Когда Август всё-таки прибыл в Петербург 5 февраля 1745 года, сестра встретила его дурно. Но это уже не имело значения, ибо ласковый приём возможному штатгальтеру был оказан Елизаветой. А Пётр Фёдорович, чтобы насолить будущей тёще и Брюмеру, тут же подружился с дядей Августом. Мальчика не смущало, что принц мал ростом, крайне нескладен, вспыльчив и даже глуп. Зато Август — настоящий полковник — мог как очевидец многое порассказать юному герцогу о шедшей тогда войне за Австрийское наследство (1740—1748), в которой участвовала и Голландия.

Екатерина характеризовала дядю как человека непорядочного, считала, что он вкрался в доверие к её жениху и «тот стал сам просить тётку и графа Бестужева, чтобы постарались ускорить его совершеннолетие»2.

Казалось, великая княгиня должна была остаться в стороне от развивающейся интриги. Но на неё давила мать, которой, в свою очередь, посылал из Стокгольма инструкции старший брат. 20 августа он писал: «Признавая охлаждение между мною и великим князем чрезвычайно опасным для нашего дома, считаю необходимым предупреждать все внушения, которые сделаны... ему против меня.
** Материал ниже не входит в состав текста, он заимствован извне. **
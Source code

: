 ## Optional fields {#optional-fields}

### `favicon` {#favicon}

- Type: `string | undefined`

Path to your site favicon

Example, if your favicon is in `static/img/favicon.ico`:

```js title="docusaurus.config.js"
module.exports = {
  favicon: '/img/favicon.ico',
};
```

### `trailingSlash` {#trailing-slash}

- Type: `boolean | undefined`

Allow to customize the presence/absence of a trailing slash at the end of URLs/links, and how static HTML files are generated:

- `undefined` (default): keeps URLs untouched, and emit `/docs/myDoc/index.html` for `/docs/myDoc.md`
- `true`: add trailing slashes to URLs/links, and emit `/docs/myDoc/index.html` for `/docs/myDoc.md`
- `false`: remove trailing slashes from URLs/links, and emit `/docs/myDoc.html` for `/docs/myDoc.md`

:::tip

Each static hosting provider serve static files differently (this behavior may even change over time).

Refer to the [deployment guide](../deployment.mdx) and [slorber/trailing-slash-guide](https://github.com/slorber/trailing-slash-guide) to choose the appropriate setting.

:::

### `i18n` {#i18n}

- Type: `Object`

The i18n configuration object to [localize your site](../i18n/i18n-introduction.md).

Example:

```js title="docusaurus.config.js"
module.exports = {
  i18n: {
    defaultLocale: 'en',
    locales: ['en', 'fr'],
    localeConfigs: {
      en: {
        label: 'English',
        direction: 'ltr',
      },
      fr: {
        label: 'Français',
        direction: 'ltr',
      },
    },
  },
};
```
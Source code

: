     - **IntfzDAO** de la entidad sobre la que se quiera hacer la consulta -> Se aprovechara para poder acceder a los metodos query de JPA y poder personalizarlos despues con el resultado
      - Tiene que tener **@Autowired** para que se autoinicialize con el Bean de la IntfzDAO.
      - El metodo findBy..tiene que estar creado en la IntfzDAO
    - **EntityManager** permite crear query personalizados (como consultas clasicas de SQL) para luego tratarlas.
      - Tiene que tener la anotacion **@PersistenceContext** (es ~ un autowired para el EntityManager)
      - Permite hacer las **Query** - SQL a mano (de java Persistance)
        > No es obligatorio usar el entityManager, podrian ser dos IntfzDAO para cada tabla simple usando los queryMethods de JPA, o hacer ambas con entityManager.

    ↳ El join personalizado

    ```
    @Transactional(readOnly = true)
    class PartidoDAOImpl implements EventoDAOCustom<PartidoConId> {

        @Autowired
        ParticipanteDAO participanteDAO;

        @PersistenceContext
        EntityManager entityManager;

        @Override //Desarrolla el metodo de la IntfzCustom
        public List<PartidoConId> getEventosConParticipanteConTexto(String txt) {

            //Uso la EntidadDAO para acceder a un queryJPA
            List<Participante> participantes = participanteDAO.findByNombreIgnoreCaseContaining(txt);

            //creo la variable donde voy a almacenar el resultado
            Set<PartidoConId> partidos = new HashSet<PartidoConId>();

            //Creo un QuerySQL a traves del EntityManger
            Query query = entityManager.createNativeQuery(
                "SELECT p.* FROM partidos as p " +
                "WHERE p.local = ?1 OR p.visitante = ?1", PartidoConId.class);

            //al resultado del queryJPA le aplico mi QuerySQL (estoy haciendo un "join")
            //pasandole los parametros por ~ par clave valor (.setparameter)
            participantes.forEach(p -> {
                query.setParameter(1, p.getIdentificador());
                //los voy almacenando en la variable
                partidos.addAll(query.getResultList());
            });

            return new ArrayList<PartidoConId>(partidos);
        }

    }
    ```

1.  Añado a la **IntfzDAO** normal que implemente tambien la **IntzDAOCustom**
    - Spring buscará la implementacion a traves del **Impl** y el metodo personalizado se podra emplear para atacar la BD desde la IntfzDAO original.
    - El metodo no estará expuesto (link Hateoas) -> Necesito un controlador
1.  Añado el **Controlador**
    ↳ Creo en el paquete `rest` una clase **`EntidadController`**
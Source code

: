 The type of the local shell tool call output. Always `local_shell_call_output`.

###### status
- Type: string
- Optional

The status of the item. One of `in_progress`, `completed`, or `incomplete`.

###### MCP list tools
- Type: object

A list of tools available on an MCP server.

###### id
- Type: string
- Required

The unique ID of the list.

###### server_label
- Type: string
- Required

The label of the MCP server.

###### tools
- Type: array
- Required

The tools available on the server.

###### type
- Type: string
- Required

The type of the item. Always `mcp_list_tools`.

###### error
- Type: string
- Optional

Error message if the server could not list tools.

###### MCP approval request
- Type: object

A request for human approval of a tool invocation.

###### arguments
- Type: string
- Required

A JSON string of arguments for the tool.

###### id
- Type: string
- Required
Я уверен... что вы приложите к тому все свои старания. Я требовал того же и у великой княгини по вашему совету»3.

Ключевое слово: «требовал». Так, во многом помимо воли, просто из повиновения матери и дяде, великая княгиня вовлеклась в чужую и ей лично невыгодную игру. Никакой пользы от того, что штатгальтером станет Брюмер, она не получила бы. Напротив, только лишний раз разозлила бы жениха. И Екатерина очень скоро это поняла.

Однако принц Август уже восстановил её против себя. Он понимал, что на девушку давит мать, и попытался внушить племяннику, что мужчина должен уметь поставить женщину на место. Мемуары Екатерины так и дышат раздражением: «Принц Август и старые камердинеры, любимцы великого князя, боясь, вероятно, моего будущего влияния, часто говорили ему о том, как надо обходиться со своею женою»4. Под руководством родственника жених стал вести себя «как грубый мужлан».